The code for validating the share hash tree and the block hash tree has been rewritten to make sure it handles all cases, to share metadata about the file (such as the share hash tree, block hash trees, and UEB) among different share downloads, and not to require hashes to be stored on the server unnecessarily, such as the roots of the block hash trees (not needed since they are also the leaves of the share hash tree), and the root of the share hash tree (not needed since it is also included in the UEB). It also passes the latest tests including handling corrupted shares well.
ValidatedReadBucketProxy takes a share_hash_tree argument to its constructor, which is a reference to a share hash tree shared by all ValidatedReadBucketProxies for that immutable file download.
ValidatedReadBucketProxy requires the block_size and share_size to be provided in its constructor, and it then uses those to compute the offsets and lengths of blocks when it needs them, instead of reading those values out of the share. The user of ValidatedReadBucketProxy therefore has to have first used a ValidatedExtendedURIProxy to compute those two values from the validated contents of the URI. This is pleasingly simplifies safety analysis: the client knows which span of bytes corresponds to a given block from the validated URI data, rather than from the unvalidated data stored on the storage server. It also simplifies unit testing of verifier/repairer, because now it doesn't care about the contents of the "share size" and "block size" fields in the share. It does not relieve the need for share data v2 layout, because we still need to store and retrieve the offsets of the fields which come after the share data, therefore we still need to use share data v2 with its 8-byte fields if we want to store share data larger than about 2^32.
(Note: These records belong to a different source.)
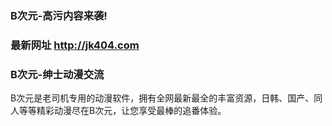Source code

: ### B次元-高污内容来袭!
### 最新网址 http://jk404.com

### B次元-绅士动漫交流
B次元是老司机专用的动漫软件，拥有全网最新最全的丰富资源，日韩、国产、同人等等精彩动漫尽在B次元，让您享受最棒的追番体验。
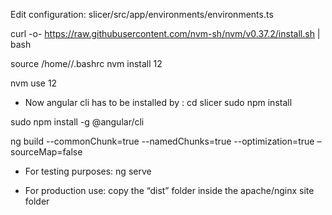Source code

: Edit configuration: slicer/src/app/environments/environments.ts


curl -o- https://raw.githubusercontent.com/nvm-sh/nvm/v0.37.2/install.sh | bash

source /home/<user>/.bashrc
nvm install 12

nvm use 12

- Now angular cli has to be installed by :
cd slicer 
sudo npm install

sudo npm install -g @angular/cli

ng build --commonChunk=true --namedChunks=true --optimization=true –sourceMap=false


-  For testing purposes: 
ng serve


-  For production use: copy the “dist” folder inside the apache/nginx site folder

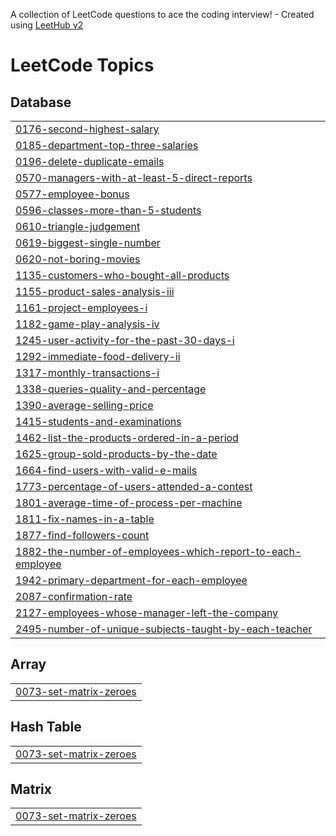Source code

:A collection of LeetCode questions to ace the coding interview! - Created using [LeetHub v2](https://github.com/arunbhardwaj/LeetHub-2.0)
<!---LeetCode Topics Start-->
# LeetCode Topics
## Database
|  |
| ------- |
| [0176-second-highest-salary](https://github.com/hpaintola/leetcode/tree/master/0176-second-highest-salary) |
| [0185-department-top-three-salaries](https://github.com/hpaintola/leetcode/tree/master/0185-department-top-three-salaries) |
| [0196-delete-duplicate-emails](https://github.com/hpaintola/leetcode/tree/master/0196-delete-duplicate-emails) |
| [0570-managers-with-at-least-5-direct-reports](https://github.com/hpaintola/leetcode/tree/master/0570-managers-with-at-least-5-direct-reports) |
| [0577-employee-bonus](https://github.com/hpaintola/leetcode/tree/master/0577-employee-bonus) |
| [0596-classes-more-than-5-students](https://github.com/hpaintola/leetcode/tree/master/0596-classes-more-than-5-students) |
| [0610-triangle-judgement](https://github.com/hpaintola/leetcode/tree/master/0610-triangle-judgement) |
| [0619-biggest-single-number](https://github.com/hpaintola/leetcode/tree/master/0619-biggest-single-number) |
| [0620-not-boring-movies](https://github.com/hpaintola/leetcode/tree/master/0620-not-boring-movies) |
| [1135-customers-who-bought-all-products](https://github.com/hpaintola/leetcode/tree/master/1135-customers-who-bought-all-products) |
| [1155-product-sales-analysis-iii](https://github.com/hpaintola/leetcode/tree/master/1155-product-sales-analysis-iii) |
| [1161-project-employees-i](https://github.com/hpaintola/leetcode/tree/master/1161-project-employees-i) |
| [1182-game-play-analysis-iv](https://github.com/hpaintola/leetcode/tree/master/1182-game-play-analysis-iv) |
| [1245-user-activity-for-the-past-30-days-i](https://github.com/hpaintola/leetcode/tree/master/1245-user-activity-for-the-past-30-days-i) |
| [1292-immediate-food-delivery-ii](https://github.com/hpaintola/leetcode/tree/master/1292-immediate-food-delivery-ii) |
| [1317-monthly-transactions-i](https://github.com/hpaintola/leetcode/tree/master/1317-monthly-transactions-i) |
| [1338-queries-quality-and-percentage](https://github.com/hpaintola/leetcode/tree/master/1338-queries-quality-and-percentage) |
| [1390-average-selling-price](https://github.com/hpaintola/leetcode/tree/master/1390-average-selling-price) |
| [1415-students-and-examinations](https://github.com/hpaintola/leetcode/tree/master/1415-students-and-examinations) |
| [1462-list-the-products-ordered-in-a-period](https://github.com/hpaintola/leetcode/tree/master/1462-list-the-products-ordered-in-a-period) |
| [1625-group-sold-products-by-the-date](https://github.com/hpaintola/leetcode/tree/master/1625-group-sold-products-by-the-date) |
| [1664-find-users-with-valid-e-mails](https://github.com/hpaintola/leetcode/tree/master/1664-find-users-with-valid-e-mails) |
| [1773-percentage-of-users-attended-a-contest](https://github.com/hpaintola/leetcode/tree/master/1773-percentage-of-users-attended-a-contest) |
| [1801-average-time-of-process-per-machine](https://github.com/hpaintola/leetcode/tree/master/1801-average-time-of-process-per-machine) |
| [1811-fix-names-in-a-table](https://github.com/hpaintola/leetcode/tree/master/1811-fix-names-in-a-table) |
| [1877-find-followers-count](https://github.com/hpaintola/leetcode/tree/master/1877-find-followers-count) |
| [1882-the-number-of-employees-which-report-to-each-employee](https://github.com/hpaintola/leetcode/tree/master/1882-the-number-of-employees-which-report-to-each-employee) |
| [1942-primary-department-for-each-employee](https://github.com/hpaintola/leetcode/tree/master/1942-primary-department-for-each-employee) |
| [2087-confirmation-rate](https://github.com/hpaintola/leetcode/tree/master/2087-confirmation-rate) |
| [2127-employees-whose-manager-left-the-company](https://github.com/hpaintola/leetcode/tree/master/2127-employees-whose-manager-left-the-company) |
| [2495-number-of-unique-subjects-taught-by-each-teacher](https://github.com/hpaintola/leetcode/tree/master/2495-number-of-unique-subjects-taught-by-each-teacher) |
## Array
|  |
| ------- |
| [0073-set-matrix-zeroes](https://github.com/hpaintola/leetcode/tree/master/0073-set-matrix-zeroes) |
## Hash Table
|  |
| ------- |
| [0073-set-matrix-zeroes](https://github.com/hpaintola/leetcode/tree/master/0073-set-matrix-zeroes) |
## Matrix
|  |
| ------- |
| [0073-set-matrix-zeroes](https://github.com/hpaintola/leetcode/tree/master/0073-set-matrix-zeroes) |
<!---LeetCode Topics End-->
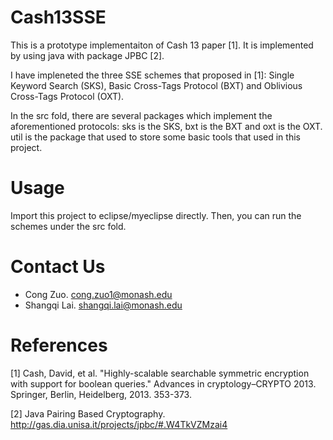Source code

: # Cash13SSE
This is a prototype implementaiton of Cash 13 paper [1]. It is implemented by using java with package JPBC [2].

I have impleneted the three SSE schemes that proposed in [1]: Single Keyword Search (SKS), Basic Cross-Tags Protocol (BXT) and Oblivious Cross-Tags Protocol (OXT). 

In the src fold, there are several packages which implement the aforementioned protocols: sks is the SKS, bxt is the BXT and oxt is the OXT. util is the package that used to store some basic tools that used in this project.

# Usage

Import this project to eclipse/myeclipse directly. Then, you can run the schemes under the src fold. 

# Contact Us
* Cong Zuo. cong.zuo1@monash.edu
* Shangqi Lai. shangqi.lai@monash.edu

# References

[1] Cash, David, et al. "Highly-scalable searchable symmetric encryption with support for boolean queries." Advances in cryptology–CRYPTO 2013. Springer, Berlin, Heidelberg, 2013. 353-373.

[2] Java Pairing Based Cryptography. http://gas.dia.unisa.it/projects/jpbc/#.W4TkVZMzai4
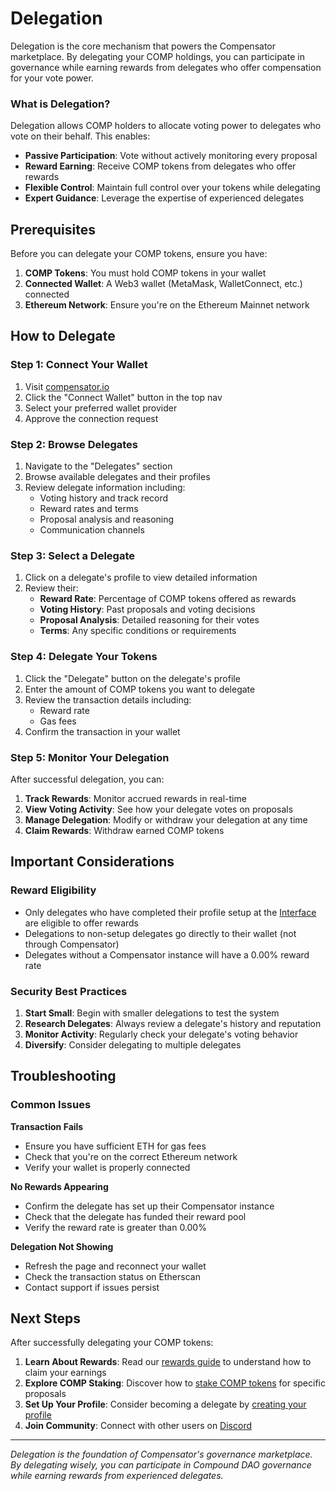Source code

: # Delegation

Delegation is the core mechanism that powers the Compensator marketplace. By delegating your COMP holdings, you can participate in governance while earning rewards from delegates who offer compensation for your vote power.

### What is Delegation?

Delegation allows COMP holders to allocate voting power to delegates who vote on their behalf. This enables:

- **Passive Participation**: Vote without actively monitoring every proposal
- **Reward Earning**: Receive COMP tokens from delegates who offer rewards
- **Flexible Control**: Maintain full control over your tokens while delegating
- **Expert Guidance**: Leverage the expertise of experienced delegates

<!-- ![Delegation Overview](/img/delegation-overview.png)
<p style={{ textAlign: 'center', opacity: 0.7, marginTop: '-6px' }}>
  <em>How delegation works in the Compensator ecosystem</em>
</p> -->

## Prerequisites

Before you can delegate your COMP tokens, ensure you have:

1. **COMP Tokens**: You must hold COMP tokens in your wallet
2. **Connected Wallet**: A Web3 wallet (MetaMask, WalletConnect, etc.) connected
3. **Ethereum Network**: Ensure you're on the Ethereum Mainnet network

<!-- ![Prerequisites Checklist](/img/delegation-prerequisites.png)
<p style={{ textAlign: 'center', opacity: 0.7, marginTop: '-6px' }}>
  <em>Required setup before delegation</em>
</p> -->

## How to Delegate

### Step 1: Connect Your Wallet

1. Visit [compensator.io](https://compensator.io)
2. Click the "Connect Wallet" button in the top nav
3. Select your preferred wallet provider
4. Approve the connection request

<!-- ![Wallet Connection](/img/wallet-connection.png)
<p style={{ textAlign: 'center', opacity: 0.7, marginTop: '-6px' }}>
  <em>Connecting your wallet to Compensator</em>
</p> -->

### Step 2: Browse Delegates

1. Navigate to the "Delegates" section
2. Browse available delegates and their profiles
3. Review delegate information including:
   - Voting history and track record
   - Reward rates and terms
   - Proposal analysis and reasoning
   - Communication channels

<!-- ![Delegate Browser](/img/delegate-browser.png)
<p style={{ textAlign: 'center', opacity: 0.7, marginTop: '-6px' }}>
  <em>Exploring available delegates and their profiles</em>
</p> -->

### Step 3: Select a Delegate

1. Click on a delegate's profile to view detailed information
2. Review their:
   - **Reward Rate**: Percentage of COMP tokens offered as rewards
   - **Voting History**: Past proposals and voting decisions
   - **Proposal Analysis**: Detailed reasoning for their votes
   - **Terms**: Any specific conditions or requirements

<!-- ![Delegate Profile](/img/delegate-profile.png)
<p style={{ textAlign: 'center', opacity: 0.7, marginTop: '-6px' }}>
  <em>Detailed delegate profile with voting history and rewards</em>
</p> -->

### Step 4: Delegate Your Tokens

1. Click the "Delegate" button on the delegate's profile
2. Enter the amount of COMP tokens you want to delegate
3. Review the transaction details including:
   - Reward rate
   - Gas fees
4. Confirm the transaction in your wallet

<!-- ![Delegation Transaction](/img/delegation-transaction.png)
<p style={{ textAlign: 'center', opacity: 0.7, marginTop: '-6px' }}>
  <em>Confirming your delegation transaction</em>
</p> -->

### Step 5: Monitor Your Delegation

After successful delegation, you can:

1. **Track Rewards**: Monitor accrued rewards in real-time
2. **View Voting Activity**: See how your delegate votes on proposals
3. **Manage Delegation**: Modify or withdraw your delegation at any time
4. **Claim Rewards**: Withdraw earned COMP tokens

<!-- ![Delegation Dashboard](/img/delegation-dashboard.png)
<p style={{ textAlign: 'center', opacity: 0.7, marginTop: '-6px' }}>
  <em>Your delegation dashboard showing rewards and voting activity</em>
</p> -->

## Important Considerations

### Reward Eligibility

- Only delegates who have completed their profile setup at the [Interface](https://compensator.io/profile) are eligible to offer rewards
- Delegations to non-setup delegates go directly to their wallet (not through Compensator)
- Delegates without a Compensator instance will have a 0.00% reward rate

### Security Best Practices

1. **Start Small**: Begin with smaller delegations to test the system
2. **Research Delegates**: Always review a delegate's history and reputation
3. **Monitor Activity**: Regularly check your delegate's voting behavior
4. **Diversify**: Consider delegating to multiple delegates

<!-- ![Security Guidelines](/img/delegation-security.png)
<p style={{ textAlign: 'center', opacity: 0.7, marginTop: '-6px' }}>
  <em>Security best practices for safe delegation</em>
</p> -->

## Troubleshooting

### Common Issues

**Transaction Fails**
- Ensure you have sufficient ETH for gas fees
- Check that you're on the correct Ethereum network
- Verify your wallet is properly connected

**No Rewards Appearing**
- Confirm the delegate has set up their Compensator instance
- Check that the delegate has funded their reward pool
- Verify the reward rate is greater than 0.00%

**Delegation Not Showing**
- Refresh the page and reconnect your wallet
- Check the transaction status on Etherscan
- Contact support if issues persist

<!-- ![Troubleshooting Guide](/img/delegation-troubleshooting.png)
<p style={{ textAlign: 'center', opacity: 0.7, marginTop: '-6px' }}>
  <em>Common issues and their solutions</em>
</p> -->

## Next Steps

After successfully delegating your COMP tokens:

1. **Learn About Rewards**: Read our [rewards guide](./rewards) to understand how to claim your earnings
2. **Explore COMP Staking**: Discover how to [stake COMP tokens](./staking) for specific proposals
3. **Set Up Your Profile**: Consider becoming a delegate by [creating your profile](./profiles)
4. **Join Community**: Connect with other users on [Discord](https://compound.finance/discord)

---

*Delegation is the foundation of Compensator's governance marketplace. By delegating wisely, you can participate in Compound DAO governance while earning rewards from experienced delegates.*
Specify which subset of the block hashes and share hashes you need while downloading a particular share. In the future this will hopefully be used to fetch only a subset, for network efficiency, but currently all of them are fetched, regardless of which subset you specify.
ReadBucketProxy hides the question of whether it has "started" or not (sent a request to the server to get metadata) from its user.
Download is optimized to do as few roundtrips and as few requests as possible, hopefully speeding up download a bit.
Because the unit tests on the VirtualZooko buildslave failed when it took 16 seconds for a process to go away.
Perhaps getting notification after only 5 seconds instead of 20 seconds is desirable, and we should change the unit tests and set this back to 5, but I don't know exactly how to change the unit tests. Perhaps match this particular warning message about the shutdown taking a while and allow the code under test to pass if the only stderr that it emits is this warning.
We're just going to mark unicode in the cli as unsupported for tahoe-lafs-1.3.0. Unicode filenames on the command-line do actually work for some platforms and probably only if the platform encoding is utf-8, but I'm not sure, and in any case for it to be marked as "supported" it would have to work on all platforms, be thoroughly tested, and also we would have to understand why it worked. :-)
Also encode all args to urllib as utf-8 because urllib doesn't handle unicode objects.
I'm not sure if it is appropriate to *assume* utf-8 encoding of cli args. Perhaps the Right thing to do is to detect the platform encoding. Any ideas?
This patch is mostly due to François Deppierraz.